Browse Exhibits (1 total)

Fifteeners

The Fifteeners

Incunabula or incunables are the very first examples of books, pamphlets, and broadsides printed with moveable type in Western Europe. They range from the very first examples of the two-column Latin Bible produced by Johann Gutenberg in the 1450s to works printed through the end of the year 1500. The term "incunable" derives from the Latin word cunabula for "cradle" or "origin", hinting at their status as the earliest of all books. Incunabula are also sometimes referred to as "fifteeners" from their appearance in the fifteenth century.

Despite their European origins, incunabula can be found in library collections throughout the United States today, with the greatest concentration in the Library of Congress. While the largest collection of fifteeners at Harvard—more than 2,600 titles—may be found in Houghton Library, the Countway Library of Medicine, with over 800 items, holds the largest collection of medical incunabula in this country and one of the finest collections of this type in the world.

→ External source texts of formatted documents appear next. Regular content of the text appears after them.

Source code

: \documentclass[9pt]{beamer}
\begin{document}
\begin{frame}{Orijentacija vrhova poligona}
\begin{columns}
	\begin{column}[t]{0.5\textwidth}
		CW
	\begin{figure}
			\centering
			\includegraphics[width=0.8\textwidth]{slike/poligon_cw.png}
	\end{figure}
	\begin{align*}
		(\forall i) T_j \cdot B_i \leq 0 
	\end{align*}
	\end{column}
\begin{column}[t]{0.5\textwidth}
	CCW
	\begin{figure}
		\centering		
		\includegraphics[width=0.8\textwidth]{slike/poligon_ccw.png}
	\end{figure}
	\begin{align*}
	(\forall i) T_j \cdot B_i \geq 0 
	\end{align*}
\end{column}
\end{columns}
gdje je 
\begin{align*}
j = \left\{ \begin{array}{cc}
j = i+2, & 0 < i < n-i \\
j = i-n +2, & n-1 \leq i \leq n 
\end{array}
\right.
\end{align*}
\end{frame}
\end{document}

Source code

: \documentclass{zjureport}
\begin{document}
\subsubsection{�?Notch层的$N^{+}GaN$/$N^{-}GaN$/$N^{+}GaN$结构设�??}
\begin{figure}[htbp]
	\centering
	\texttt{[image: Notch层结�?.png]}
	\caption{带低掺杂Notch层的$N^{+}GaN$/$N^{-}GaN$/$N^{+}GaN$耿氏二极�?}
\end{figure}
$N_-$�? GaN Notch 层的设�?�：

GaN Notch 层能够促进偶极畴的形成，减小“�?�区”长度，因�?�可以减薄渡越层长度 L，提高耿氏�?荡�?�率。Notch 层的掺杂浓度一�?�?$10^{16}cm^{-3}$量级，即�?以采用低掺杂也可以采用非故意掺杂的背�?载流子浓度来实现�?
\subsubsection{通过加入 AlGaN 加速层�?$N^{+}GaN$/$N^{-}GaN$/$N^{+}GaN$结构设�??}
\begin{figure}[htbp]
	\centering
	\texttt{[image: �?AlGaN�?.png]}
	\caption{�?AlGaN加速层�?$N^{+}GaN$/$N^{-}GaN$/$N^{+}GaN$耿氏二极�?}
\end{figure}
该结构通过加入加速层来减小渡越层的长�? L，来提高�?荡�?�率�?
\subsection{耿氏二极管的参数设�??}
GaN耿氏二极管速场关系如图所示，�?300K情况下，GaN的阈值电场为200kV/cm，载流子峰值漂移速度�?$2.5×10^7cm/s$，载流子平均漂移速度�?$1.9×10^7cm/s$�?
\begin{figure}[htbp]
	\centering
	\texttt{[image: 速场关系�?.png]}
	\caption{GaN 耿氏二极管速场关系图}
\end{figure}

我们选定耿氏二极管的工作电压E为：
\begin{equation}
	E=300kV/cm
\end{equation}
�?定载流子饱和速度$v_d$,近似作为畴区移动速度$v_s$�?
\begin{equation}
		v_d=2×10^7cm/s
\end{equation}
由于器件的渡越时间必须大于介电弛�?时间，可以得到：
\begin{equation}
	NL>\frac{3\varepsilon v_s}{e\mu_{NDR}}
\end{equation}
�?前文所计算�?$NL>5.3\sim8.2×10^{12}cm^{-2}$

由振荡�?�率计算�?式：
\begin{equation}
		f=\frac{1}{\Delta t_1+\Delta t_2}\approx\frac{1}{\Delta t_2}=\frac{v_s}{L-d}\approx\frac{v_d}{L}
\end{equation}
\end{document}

In 2002, the Countway Library embarked on an ambitious and long-needed project to describe and catalog fully its holdings of incunabula and make online descriptions of these items accessible to scholars and researchers for the first time. All of the books and woodcuts in this exhibit have been drawn from the collections of the Boston Medical Library and the Harvard Medical Library and have one common element—each is at least five hundred years old. The Fifteeners highlights some of the extraordinary treasures in the Countway's incunabula collection and allows the public a glimpse of these rarest of printed medical works.